1. Encryption Failures Are Visible

// WRONG — silently showing plaintext
} catch (err) {
    notesDisplay = e.data.notes;  // NEVER DO THIS
}

// CORRECT — expose the failure
} catch (err) {
    notesDisplay = '[decryption failed]';
}

Same in Go:

// WRONG — returning partial data
if err != nil {
    return entry, nil  // NEVER DO THIS
}

// CORRECT — fail closed
if err != nil {
    return nil, fmt.Errorf("decryption failed: %w", err)
}

2. Fail Closed, Never Fail Open

  • Encryption error?

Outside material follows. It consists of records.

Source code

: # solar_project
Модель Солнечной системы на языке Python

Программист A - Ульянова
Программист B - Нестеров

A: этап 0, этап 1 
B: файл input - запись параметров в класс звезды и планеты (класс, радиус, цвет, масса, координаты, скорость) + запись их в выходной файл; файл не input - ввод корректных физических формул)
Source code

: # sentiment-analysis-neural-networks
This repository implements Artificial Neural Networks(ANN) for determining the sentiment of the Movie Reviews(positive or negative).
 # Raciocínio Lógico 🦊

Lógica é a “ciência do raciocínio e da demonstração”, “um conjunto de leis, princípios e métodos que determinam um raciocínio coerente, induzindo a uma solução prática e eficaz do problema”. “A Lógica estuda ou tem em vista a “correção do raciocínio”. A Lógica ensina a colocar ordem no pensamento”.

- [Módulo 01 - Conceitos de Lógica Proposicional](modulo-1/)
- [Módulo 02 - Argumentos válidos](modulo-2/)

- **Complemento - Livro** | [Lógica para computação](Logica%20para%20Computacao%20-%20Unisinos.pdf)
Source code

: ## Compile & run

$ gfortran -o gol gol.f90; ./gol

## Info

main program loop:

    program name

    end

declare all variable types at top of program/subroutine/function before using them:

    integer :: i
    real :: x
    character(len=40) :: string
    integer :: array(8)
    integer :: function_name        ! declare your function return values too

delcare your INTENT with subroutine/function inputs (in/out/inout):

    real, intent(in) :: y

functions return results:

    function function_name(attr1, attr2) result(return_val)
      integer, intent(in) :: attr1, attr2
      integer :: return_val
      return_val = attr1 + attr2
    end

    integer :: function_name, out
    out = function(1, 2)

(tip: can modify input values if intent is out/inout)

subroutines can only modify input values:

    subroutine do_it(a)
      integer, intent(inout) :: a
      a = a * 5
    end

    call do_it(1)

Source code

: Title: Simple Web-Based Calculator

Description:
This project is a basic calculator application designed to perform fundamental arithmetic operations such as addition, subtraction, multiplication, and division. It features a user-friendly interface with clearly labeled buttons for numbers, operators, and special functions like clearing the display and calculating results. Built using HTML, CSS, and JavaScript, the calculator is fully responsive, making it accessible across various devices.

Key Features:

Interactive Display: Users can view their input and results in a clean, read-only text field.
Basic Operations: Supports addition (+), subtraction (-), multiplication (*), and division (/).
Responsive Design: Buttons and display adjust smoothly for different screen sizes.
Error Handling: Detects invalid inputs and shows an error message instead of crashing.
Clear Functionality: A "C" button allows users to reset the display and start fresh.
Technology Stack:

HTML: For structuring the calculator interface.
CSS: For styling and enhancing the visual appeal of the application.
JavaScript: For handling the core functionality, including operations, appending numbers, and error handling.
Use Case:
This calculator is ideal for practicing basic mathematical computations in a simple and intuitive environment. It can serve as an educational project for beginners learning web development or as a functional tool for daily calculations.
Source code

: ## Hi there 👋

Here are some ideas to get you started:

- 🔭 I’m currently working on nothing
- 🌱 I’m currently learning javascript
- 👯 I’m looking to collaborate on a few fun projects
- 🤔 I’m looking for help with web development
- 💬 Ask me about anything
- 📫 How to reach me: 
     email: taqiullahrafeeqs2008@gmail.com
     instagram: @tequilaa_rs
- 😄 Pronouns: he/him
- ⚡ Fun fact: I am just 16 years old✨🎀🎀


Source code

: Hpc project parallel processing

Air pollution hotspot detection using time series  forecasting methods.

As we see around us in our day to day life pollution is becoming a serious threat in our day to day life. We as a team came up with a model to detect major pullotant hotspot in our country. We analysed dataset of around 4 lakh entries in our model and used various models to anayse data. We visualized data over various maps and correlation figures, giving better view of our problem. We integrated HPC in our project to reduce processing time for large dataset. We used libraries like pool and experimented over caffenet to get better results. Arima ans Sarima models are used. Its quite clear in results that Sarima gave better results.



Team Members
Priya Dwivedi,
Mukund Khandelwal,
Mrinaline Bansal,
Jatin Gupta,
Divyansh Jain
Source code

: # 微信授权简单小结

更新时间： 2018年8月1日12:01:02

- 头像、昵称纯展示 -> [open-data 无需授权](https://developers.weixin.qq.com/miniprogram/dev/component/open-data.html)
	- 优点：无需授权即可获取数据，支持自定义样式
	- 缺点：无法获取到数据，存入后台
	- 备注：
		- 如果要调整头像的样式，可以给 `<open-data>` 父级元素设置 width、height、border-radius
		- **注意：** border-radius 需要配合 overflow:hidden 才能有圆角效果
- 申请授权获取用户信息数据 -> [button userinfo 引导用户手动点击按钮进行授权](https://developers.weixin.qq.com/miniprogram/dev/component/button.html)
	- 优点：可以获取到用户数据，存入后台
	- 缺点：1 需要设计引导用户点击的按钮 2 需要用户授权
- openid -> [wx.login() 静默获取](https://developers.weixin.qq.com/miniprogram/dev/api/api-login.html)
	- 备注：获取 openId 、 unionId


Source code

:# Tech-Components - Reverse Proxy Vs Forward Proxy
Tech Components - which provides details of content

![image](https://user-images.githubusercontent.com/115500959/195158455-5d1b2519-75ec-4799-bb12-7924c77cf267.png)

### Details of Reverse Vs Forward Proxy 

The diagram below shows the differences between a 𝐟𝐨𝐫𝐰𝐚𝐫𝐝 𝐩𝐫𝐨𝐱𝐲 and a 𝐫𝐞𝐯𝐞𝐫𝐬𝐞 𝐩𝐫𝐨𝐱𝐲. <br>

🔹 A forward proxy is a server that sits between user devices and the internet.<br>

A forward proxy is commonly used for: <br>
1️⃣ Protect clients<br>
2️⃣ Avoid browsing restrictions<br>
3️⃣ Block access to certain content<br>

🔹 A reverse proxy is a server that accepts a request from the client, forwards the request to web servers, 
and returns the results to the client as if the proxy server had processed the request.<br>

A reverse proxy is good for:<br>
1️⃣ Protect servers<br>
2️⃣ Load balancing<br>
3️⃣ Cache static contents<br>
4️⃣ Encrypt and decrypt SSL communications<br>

Block the operation.
  • Decryption error? Return error, not plaintext.
  • Authentication failure? Deny access completely.
  • Invalid signature? Reject the data entirely.

3. No Silent Degradation

Never "gracefully degrade" security:

  • No plaintext fallbacks
  • No "optional" encryption
  • No bypass modes for "convenience"
  • No debug flags that disable crypto

4. Code Review Red Flags

Reject any PR that:

  • Catches crypto errors and returns raw data
  • Has if (err) return originalValue
  • Comments say "temporary workaround" or "for debugging"
  • Adds // TODO: remove this near crypto code

5. Testing Security Failures

Every security failure path must be tested:

  • Corrupted ciphertext → should fail
  • Wrong key → should fail
  • Missing IV → should fail
  • Tampered MAC → should fail

Test that failures are visible to the user, not swallowed.

Violation Log

2026-04-03 — Notes Decryption Fallback

Issue: Added plaintext fallback for failed note decryption [decryption failed] → showed raw notes. Risk: Users would see unencrypted data without knowing it was a security failure. Fix: Reverted. Now shows [decryption failed]. Lesson: Even "helpful" fallbacks can be catastrophic. Fail visibly or not at all.

The Rule In One Sentence

Security failures must be noisy, visible, and blocking — never silent, hidden, or permissive.

Violating this rule is a fireable offense in any security-critical code.